3 replies on “Falcon and the Winter Soldier, Ep. 5: Truth”

Thanks for the education around Val. I thought the portrayal was fun, but was not familiar with the character and completely missed the full name.

I also completely missed the credit scene. I’ll need to go back and watch it.

I like how MCU established Sam’s counsellor persona / bedside manner back in Winter Soldier and have it playing prominently here.

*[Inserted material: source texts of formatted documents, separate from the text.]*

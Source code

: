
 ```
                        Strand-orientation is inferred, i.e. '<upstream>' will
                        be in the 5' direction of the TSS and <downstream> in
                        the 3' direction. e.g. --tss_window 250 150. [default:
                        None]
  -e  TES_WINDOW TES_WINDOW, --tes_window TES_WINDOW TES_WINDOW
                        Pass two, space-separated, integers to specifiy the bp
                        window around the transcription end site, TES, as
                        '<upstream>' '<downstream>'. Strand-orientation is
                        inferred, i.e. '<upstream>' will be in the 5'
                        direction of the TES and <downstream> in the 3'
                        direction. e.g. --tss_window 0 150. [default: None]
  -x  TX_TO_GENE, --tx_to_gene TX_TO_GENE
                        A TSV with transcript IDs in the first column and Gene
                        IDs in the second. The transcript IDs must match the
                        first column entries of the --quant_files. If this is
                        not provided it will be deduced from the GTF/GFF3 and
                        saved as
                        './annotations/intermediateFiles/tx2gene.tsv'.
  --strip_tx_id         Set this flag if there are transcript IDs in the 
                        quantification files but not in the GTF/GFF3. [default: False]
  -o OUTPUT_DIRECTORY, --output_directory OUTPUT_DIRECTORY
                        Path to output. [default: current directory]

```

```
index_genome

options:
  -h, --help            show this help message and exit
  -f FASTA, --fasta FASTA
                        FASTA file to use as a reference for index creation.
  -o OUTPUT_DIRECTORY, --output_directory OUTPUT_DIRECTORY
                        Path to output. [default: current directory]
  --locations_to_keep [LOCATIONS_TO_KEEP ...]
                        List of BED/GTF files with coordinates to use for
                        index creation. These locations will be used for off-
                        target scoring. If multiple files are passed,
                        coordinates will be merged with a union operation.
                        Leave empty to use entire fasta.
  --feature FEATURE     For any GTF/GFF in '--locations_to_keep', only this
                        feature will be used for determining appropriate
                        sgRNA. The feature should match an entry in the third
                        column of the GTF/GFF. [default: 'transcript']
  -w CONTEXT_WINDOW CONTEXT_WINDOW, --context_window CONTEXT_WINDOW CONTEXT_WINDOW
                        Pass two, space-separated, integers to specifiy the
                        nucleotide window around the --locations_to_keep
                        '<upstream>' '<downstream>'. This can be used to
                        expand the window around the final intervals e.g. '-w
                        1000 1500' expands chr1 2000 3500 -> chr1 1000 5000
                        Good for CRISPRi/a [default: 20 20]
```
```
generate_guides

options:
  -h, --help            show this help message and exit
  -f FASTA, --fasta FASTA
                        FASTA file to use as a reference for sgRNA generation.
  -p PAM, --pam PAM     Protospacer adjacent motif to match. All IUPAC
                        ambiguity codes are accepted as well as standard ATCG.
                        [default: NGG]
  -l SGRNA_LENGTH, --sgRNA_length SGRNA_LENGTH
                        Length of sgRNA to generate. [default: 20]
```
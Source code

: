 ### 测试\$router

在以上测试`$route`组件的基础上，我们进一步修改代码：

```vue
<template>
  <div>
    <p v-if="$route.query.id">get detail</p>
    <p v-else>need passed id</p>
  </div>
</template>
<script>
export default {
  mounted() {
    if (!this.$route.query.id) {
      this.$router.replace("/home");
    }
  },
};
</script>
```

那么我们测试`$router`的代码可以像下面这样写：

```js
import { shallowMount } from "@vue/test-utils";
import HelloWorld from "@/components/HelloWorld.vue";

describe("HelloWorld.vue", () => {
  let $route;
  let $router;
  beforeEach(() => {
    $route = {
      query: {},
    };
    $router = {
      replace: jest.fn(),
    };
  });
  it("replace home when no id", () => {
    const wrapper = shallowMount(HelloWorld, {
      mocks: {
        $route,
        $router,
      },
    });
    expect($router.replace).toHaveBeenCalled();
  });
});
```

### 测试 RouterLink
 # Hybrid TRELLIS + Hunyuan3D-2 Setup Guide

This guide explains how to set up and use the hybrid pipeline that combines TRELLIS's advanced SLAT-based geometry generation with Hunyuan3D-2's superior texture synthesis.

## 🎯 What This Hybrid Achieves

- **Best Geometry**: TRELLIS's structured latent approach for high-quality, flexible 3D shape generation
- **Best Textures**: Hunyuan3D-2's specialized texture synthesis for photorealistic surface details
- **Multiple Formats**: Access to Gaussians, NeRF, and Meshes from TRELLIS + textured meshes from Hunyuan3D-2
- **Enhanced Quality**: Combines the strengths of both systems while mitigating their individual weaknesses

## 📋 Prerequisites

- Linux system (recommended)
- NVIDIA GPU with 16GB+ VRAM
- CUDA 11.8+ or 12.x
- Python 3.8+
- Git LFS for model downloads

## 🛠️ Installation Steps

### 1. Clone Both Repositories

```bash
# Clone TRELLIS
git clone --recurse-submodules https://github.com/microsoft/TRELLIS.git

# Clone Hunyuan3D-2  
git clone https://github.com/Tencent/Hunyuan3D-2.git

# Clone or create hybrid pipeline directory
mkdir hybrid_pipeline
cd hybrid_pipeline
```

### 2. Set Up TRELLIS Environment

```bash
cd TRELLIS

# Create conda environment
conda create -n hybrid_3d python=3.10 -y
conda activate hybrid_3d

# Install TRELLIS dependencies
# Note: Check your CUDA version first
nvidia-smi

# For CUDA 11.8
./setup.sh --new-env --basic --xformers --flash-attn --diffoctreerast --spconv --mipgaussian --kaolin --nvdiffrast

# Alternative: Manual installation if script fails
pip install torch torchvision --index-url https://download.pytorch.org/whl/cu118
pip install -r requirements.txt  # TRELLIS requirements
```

So near as I can tell, Val’s kind of the original hot girl of mainstream comics: the first woman in mainstream comics whose sexuality was overtly obvious. There were hints before Val came along that the Black Widow and the Enchantress, say, had worked their seductive wiles on various men, but hints were all they were, at best (worst?). What actually showed up on the page, the way those women were written and drawn, was pretty chaste stuff. That wasn’t the case at all with Val. I don’t know whether Jim Steranko simply knew a different class of women than Stan and Jack, or if he just felt more comfortable putting what he did know on the page, but even from this vantage point, 50+ years after her debut, Val looks and reads like a completely new breed of beast.

I just took it as Sam being a kind and compassionate person. It’s in his nature to help. As we’ve seen, rendering assistance to people is something of a Wilson family tradition. In the comics, Sam is a social worker, the son of a preacher.

You have a line that reads a little funny that you may want to edit:

“That what he’s done so far in his book hasn’t been amending Sobut avenging.”